The historian Bernard Lewis, amongst others, says that the Muslim attitude to history is much different than ours. The Muslims cultivate every historical detail of their existence, and importantly in this case, their troubled relationship with the West.

The second aspect of the photos: what horrific deeds humanity is capable of.

About a year ago I was with a South African farmer. He handed me a cup. You know what that is, he asked about an object lying in the bottom. Interestingly, I had just read a book about Vietnam, called Nam, and was astonished and shocked to read about American soldiers cutting off body parts, ears, etc, from dead (or at least I hope they were dead) enemy soldiers (or at least I hope they were soldiers) and wearing them as trophies.

I looked at the farmer who was almost beside himself with anticipation. His intent to shock could not have been more evident and would have given him great pleasure. So, as nonchalantly as I could, I picked up the object within--as if it were an ordinary penny I found on the street—and said: “I don’t know. Looks like an ear, I guess.”

He looked a little disappointed, and then recounted a few stories of his time in Angola. Angola, for those unfamiliar with the country, is to the South African whites (only the whites served in the army then), what Vietnam is to Americans. (Angola, should you not know, yet again we were involved in, supporting the South Africans, and the Angolan rebel leader Savimbi (who was only last year killed), against the “communist insurgents.” And of course there too we are, directly and indirectly, responsible for millions of lives, and maimings from land mines (the Cubans and Russians supported the other side). In the end, the US pulled out all support (reminiscent of the Kurdish debacle in Iraq a few years back) and the South Africans took a hiding from the Cubans—to this day, the South African whites remind me of it bitterly).

Speaking of the incongruity and inexplicable nature of humanity, what I also find odd about this place—South Africa—is that, these days, post 9/11 and now with Iraq, etc, the blacks have become anti-American whereas the whites support the US unequivocally. It’s odd because without American-led sanctions Apartheid would still be very much in existence here today (Nelson Mandela himself concedes as much in his autobiography, stating that the turning point in the ‘struggle’ was Citibank not turning over the South African debt—that, he says, was the beginning of the end, and showed him the importance of banks and commerce in the world).

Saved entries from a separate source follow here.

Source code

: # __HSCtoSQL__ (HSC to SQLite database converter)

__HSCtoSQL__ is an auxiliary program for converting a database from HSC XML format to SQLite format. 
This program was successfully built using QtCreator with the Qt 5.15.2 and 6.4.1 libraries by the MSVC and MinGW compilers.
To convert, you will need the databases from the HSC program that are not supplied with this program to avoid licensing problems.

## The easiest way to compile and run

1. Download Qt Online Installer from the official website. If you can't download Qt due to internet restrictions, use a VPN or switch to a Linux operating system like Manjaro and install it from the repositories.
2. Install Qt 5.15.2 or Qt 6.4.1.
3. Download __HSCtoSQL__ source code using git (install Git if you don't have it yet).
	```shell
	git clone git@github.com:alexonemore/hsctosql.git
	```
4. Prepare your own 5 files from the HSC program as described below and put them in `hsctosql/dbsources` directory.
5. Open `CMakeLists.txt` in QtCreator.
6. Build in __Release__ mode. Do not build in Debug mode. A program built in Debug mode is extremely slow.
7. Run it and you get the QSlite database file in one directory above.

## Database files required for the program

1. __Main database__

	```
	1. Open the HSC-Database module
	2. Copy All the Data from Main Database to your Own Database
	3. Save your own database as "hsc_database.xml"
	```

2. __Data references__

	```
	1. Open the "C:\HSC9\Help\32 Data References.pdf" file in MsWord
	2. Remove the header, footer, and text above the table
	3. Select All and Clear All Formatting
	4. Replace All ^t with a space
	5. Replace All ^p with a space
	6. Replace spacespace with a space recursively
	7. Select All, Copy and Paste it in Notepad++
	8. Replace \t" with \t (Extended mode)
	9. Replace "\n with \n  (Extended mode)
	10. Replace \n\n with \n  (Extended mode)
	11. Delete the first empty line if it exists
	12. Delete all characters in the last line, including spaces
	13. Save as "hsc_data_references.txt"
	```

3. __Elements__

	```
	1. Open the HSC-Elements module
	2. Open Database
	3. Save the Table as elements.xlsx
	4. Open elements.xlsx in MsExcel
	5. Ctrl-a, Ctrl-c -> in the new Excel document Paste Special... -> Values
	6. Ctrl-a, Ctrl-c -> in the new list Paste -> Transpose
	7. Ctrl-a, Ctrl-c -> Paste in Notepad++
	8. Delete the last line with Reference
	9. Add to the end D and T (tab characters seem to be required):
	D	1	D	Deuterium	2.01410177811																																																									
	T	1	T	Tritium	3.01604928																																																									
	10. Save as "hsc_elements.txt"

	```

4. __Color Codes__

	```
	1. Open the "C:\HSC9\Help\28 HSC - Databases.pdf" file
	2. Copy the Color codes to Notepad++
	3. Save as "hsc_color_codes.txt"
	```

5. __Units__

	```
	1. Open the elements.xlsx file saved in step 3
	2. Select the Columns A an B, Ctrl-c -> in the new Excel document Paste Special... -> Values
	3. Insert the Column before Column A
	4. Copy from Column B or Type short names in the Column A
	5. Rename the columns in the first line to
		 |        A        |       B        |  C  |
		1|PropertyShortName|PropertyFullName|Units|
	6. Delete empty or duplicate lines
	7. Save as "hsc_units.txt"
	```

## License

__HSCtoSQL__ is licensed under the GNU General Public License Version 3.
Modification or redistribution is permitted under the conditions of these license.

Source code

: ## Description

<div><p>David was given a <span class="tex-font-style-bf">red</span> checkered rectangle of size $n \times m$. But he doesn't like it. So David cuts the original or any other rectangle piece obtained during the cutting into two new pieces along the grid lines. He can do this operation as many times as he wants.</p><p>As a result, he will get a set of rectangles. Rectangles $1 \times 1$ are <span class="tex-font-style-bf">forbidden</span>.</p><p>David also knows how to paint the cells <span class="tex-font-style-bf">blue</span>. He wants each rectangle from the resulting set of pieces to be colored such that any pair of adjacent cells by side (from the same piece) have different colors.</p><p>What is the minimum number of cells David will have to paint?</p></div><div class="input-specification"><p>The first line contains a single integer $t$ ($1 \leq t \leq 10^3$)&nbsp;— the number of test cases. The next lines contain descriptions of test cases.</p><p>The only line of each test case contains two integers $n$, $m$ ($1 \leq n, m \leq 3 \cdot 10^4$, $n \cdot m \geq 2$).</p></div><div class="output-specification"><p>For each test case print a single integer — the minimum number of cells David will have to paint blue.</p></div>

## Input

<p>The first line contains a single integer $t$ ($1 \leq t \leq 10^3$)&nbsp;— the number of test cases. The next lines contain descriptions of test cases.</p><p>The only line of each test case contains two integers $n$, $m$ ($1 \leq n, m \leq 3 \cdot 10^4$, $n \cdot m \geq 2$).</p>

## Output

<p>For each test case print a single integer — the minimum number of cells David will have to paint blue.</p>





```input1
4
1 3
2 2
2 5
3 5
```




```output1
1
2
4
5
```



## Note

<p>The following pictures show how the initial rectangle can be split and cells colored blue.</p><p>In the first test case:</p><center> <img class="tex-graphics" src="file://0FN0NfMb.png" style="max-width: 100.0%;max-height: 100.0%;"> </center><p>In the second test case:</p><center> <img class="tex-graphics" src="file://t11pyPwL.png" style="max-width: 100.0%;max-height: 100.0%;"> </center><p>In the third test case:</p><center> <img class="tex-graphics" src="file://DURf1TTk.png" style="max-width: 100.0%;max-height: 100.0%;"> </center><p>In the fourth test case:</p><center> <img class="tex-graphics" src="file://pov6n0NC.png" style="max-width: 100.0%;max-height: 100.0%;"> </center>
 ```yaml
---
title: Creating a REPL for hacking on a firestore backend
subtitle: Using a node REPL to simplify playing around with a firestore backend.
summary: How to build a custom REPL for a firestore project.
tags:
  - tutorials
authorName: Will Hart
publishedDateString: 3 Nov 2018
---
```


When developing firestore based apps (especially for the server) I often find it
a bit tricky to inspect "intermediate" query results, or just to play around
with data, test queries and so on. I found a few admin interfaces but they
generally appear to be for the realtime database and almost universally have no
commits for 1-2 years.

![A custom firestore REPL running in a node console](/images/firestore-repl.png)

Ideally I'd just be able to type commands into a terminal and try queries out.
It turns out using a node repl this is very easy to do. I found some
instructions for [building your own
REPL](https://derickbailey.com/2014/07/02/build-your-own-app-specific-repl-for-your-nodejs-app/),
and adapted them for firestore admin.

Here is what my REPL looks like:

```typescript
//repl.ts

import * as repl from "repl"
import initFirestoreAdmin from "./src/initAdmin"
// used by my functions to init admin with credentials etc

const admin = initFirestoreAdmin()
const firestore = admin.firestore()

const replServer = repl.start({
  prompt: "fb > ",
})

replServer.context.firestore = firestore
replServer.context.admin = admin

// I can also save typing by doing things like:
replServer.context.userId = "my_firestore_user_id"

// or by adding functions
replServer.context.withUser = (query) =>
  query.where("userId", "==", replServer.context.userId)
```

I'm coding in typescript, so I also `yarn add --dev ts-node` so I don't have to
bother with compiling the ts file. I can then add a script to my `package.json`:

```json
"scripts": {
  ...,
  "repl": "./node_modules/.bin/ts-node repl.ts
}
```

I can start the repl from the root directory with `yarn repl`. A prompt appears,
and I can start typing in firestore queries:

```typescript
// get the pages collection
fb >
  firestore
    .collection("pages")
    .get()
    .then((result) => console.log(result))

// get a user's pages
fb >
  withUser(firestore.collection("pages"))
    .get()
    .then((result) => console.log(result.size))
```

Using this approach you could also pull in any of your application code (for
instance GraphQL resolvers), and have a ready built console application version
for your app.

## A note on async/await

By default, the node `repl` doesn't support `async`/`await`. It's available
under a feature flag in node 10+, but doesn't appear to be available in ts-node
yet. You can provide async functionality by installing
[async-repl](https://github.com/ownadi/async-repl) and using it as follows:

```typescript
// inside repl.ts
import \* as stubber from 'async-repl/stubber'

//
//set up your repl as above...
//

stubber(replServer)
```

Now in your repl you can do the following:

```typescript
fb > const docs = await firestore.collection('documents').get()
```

And yet the blacks here, without a morsel of gratitude, have distinct antipathy towards us. The whites should hate us (seeing as, due to US-led sanctions, they ‘lost’ a country they had to a great extent built up), and yet they support the US wholly.

A strange state of affairs.

Which leads me back to the second aspect, humanity and its seemingly unlimited capacity for terror, under whatever guise or moral imperative.

I read in the New York Times yesterday a fascinating article about the French in Vietnam and what lessons had not been learned, by themselves and later by us. The writer, whose father served in Vietnam, in the end concludes that we should not be too surprised by the photos. War is war, he says, and, in war, such things happen. I repeat: We should not be surprised.

That troubles me. I remember hearing once that anyone is capable of almost anything in any situation. I would like to believe that is not the case. I cannot imagine myself ever torturing anyone. And then you wonder, what if you had witnessed friends killed or maimed? Would you turn into a savage yourself? I guess until one is confronted with the situation one never knows.

What lessons does or can one draw from this entire mess? I don’t like to think passively that war is war and that in war these things happen. That is almost too terrifying to contemplate; and makes it all seem so unavoidable, and therefore to a great extent acceptable. In addition, I don’t like to think that humanity is capable of just about anything. Yet I cannot say that with certainty.

What I do know is this: with Afghanistan, Guantanamo Bay, and now Iraq we have created and continue to create, with each new atrocity, a monster; a monster that will forever haunt us.

I am reminded of the quote by Joseph Needham:

“It is a terrible disadvantage to Christians to be associated with a civilisation which dominated other cultures in the way which the uninhibited Europeans did in the time of their supremacy in arms and weapons. There is bound to be a lot to answer for and a lot to live down when the temporary period of dominance is over.”

So now I wonder, has the time to answer come at last?